** Task prompt **
Tally the lines below containing "most" and report only the total.

** Saved entries **
- Opening Delimiter -

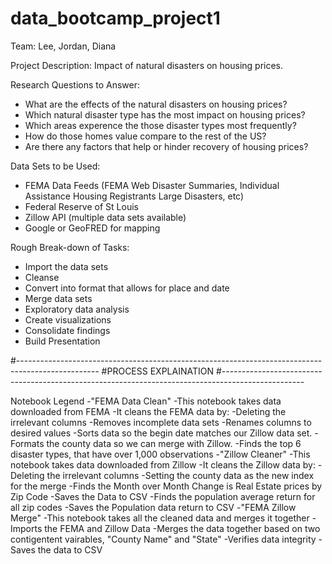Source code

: # data_bootcamp_project1

Team: Lee, Jordan, Diana

Project Description: Impact of natural disasters on housing prices.

Research Questions to Answer:
- What are the effects of the natural disasters on housing prices?
- Which natural disaster type has the most impact on housing prices?
- Which areas experence the those disaster types most frequently?
- How do those homes value compare to the rest of the US?
- Are there any factors that help or hinder recovery of housing prices?

Data Sets to be Used:
- FEMA Data Feeds (FEMA Web Disaster Summaries, Individual Assistance Housing Registrants Large Disasters, etc)
- Federal Reserve of St Louis 
- Zillow API (multiple data sets available)
- Google or GeoFRED for mapping

Rough Break-down of Tasks:
- Import the data sets
- Cleanse
- Convert into format that allows for place and date 
- Merge data sets
- Exploratory data analysis
- Create visualizations
- Consolidate findings
- Build Presentation


#--------------------------------------------------------------------------------------------------
#PROCESS EXPLAINATION
#--------------------------------------------------------------------------------------------------

Notebook Legend
-"FEMA Data Clean"
    -This notebook takes data downloaded from FEMA
    -It cleans the FEMA data by:
        -Deleting the irrelevant columns
        -Removes incomplete data sets
        -Renames columns to desired values
        -Sorts data so the begin date matches our Zillow data set.
        -Formats the county data so we can merge with Zillow. 
        -Finds the top 6 disaster types, that have over 1,000 observations
-"Zillow Cleaner"
    -This notebook takes data downloaded from Zillow 
    -It cleans the Zillow data by:
        -Deleting the irrelevant columns
        -Setting the county data as the new index for the merge
        -Finds the Month over Month Change is Real Estate prices by Zip Code
        -Saves the Data to CSV
        -Finds the population average return for all zip codes
        -Saves the Population data return to CSV
-"FEMA Zillow Merge"
    -This notebook takes all the cleaned data and merges it together
        -Imports the FEMA and Zillow Data
        -Merges the data together based on two contigentent vairables, "County Name" and "State"
        -Verifies data integrity
        -Saves the data to CSV

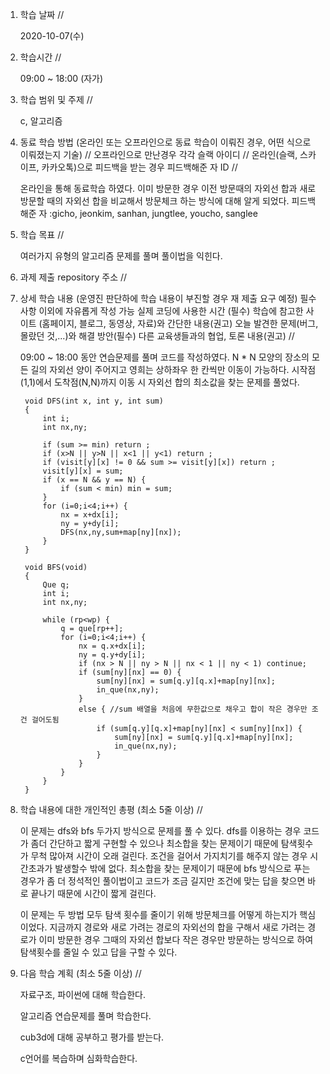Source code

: 1. 학습 날짜 // 

    2020-10-07(수)
 
2. 학습시간 // 

    09:00 ~ 18:00 (자가)
    
3. 학습 범위 및 주제 // 
    
    c, 알고리즘

4. 동료 학습 방법 (온라인 또는 오프라인으로 동료 학습이 이뤄진 경우, 어떤 식으로 이뤄졌는지 기술) // 오프라인으로 만난경우 각각 슬랙 아이디 // 온라인(슬랙, 스카이프, 카카오톡)으로 피드백을 받는 경우 피드백해준 자 ID // 

    온라인을 통해 동료학습 하였다. 이미 방문한 경우 이전 방문때의 자외선 합과 새로 방문할 때의 자외선 합을 비교해서 방문체크 하는 방식에 대해 알게 되었다. 피드백해준 자 :gicho, jeonkim, sanhan, jungtlee, youcho, sanglee

5. 학습 목표 //

    여러가지 유형의 알고리즘 문제를 풀며 풀이법을 익힌다.
    
6. 과제 제출 repository 주소 // 
    
    
    
7. 상세 학습 내용 (운영진 판단하에 학습 내용이 부진할 경우 재 제출 요구 예정) 필수사항 이외에 자유롭게 작성 가능 실제 코딩에 사용한 시간 (필수) 학습에 참고한 사이트 (홈페이지, 블로그, 동영상, 자료)와 간단한 내용(권고) 오늘 발견한 문제(버그, 몰랐던 것,...)와 해결 방안(필수) 다른 교육생들과의 협업, 토론 내용(권고) //
    
    09:00 ~ 18:00 동안 연습문제를 풀며 코드를 작성하였다.
    N * N 모양의 장소의 모든 길의 자외선 양이 주어지고 영희는 상하좌우 한 칸씩만 이동이 가능하다. 시작점(1,1)에서 도착점(N,N)까지 이동 시 자외선 합의 최소값을 찾는 문제를 풀었다.
    
        void DFS(int x, int y, int sum)
        {
            int i;
            int nx,ny;

            if (sum >= min) return ;
            if (x>N || y>N || x<1 || y<1) return ;
            if (visit[y][x] != 0 && sum >= visit[y][x]) return ;
            visit[y][x] = sum;
            if (x == N && y == N) {
                if (sum < min) min = sum;
            }
            for (i=0;i<4;i++) {
                nx = x+dx[i];
                ny = y+dy[i];
                DFS(nx,ny,sum+map[ny][nx]);
            }
        }
        
        void BFS(void)
        {
            Que q;
            int i;
            int nx,ny;
        
            while (rp<wp) {
                q = que[rp++];
                for (i=0;i<4;i++) {
                    nx = q.x+dx[i];
                    ny = q.y+dy[i];
                    if (nx > N || ny > N || nx < 1 || ny < 1) continue;
                    if (sum[ny][nx] == 0) {
                        sum[ny][nx] = sum[q.y][q.x]+map[ny][nx];
                        in_que(nx,ny);
                    }
                    else { //sum 배열을 처음에 무한값으로 채우고 합이 작은 경우만 조건 걸어도됨
                        if (sum[q.y][q.x]+map[ny][nx] < sum[ny][nx]) {
                            sum[ny][nx] = sum[q.y][q.x]+map[ny][nx];
                            in_que(nx,ny);
                        }
                    }
                }
            }
        }
    
8. 학습 내용에 대한 개인적인 총평 (최소 5줄 이상) //
    
    이 문제는 dfs와 bfs 두가지 방식으로 문제를 풀 수 있다. dfs를 이용하는 경우 코드가 좀더 간단하고 짧게 구현할 수 있으나 최소합을 찾는 문제이기 때문에 탐색횟수가 무척 많아져 시간이 오래 걸린다. 조건을 걸어서 가지치기를 해주지 않는 경우 시간초과가 발생할수 밖에 없다. 최소합을 찾는 문제이기 때문에 bfs 방식으로 푸는 경우가 좀 더 정석적인 풀이법이고 코드가 조금 길지만 조건에 맞는 답을 찾으면 바로 끝나기 때문에 시간이 짧게 걸린다. 
    
    이 문제는 두 방법 모두 탐색 횟수를 줄이기 위해 방문체크를 어떻게 하는지가 핵심이었다. 지금까지 경로와 새로 가려는 경로의 자외선의 합을 구해서 새로 가려는 경로가 이미 방문한 경우 그때의 자외선 합보다 작은 경우만 방문하는 방식으로 하여 탐색횟수를 줄일 수 있고 답을 구할 수 있다. 
   
9. 다음 학습 계획 (최소 5줄 이상) // 
    
    자료구조, 파이썬에 대해 학습한다.
    
    알고리즘 연습문제를 풀며 학습한다.
    
    cub3d에 대해 공부하고 평가를 받는다.
    
    c언어를 복습하며 심화학습한다.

- Closing Delimiter -

** Response below **
2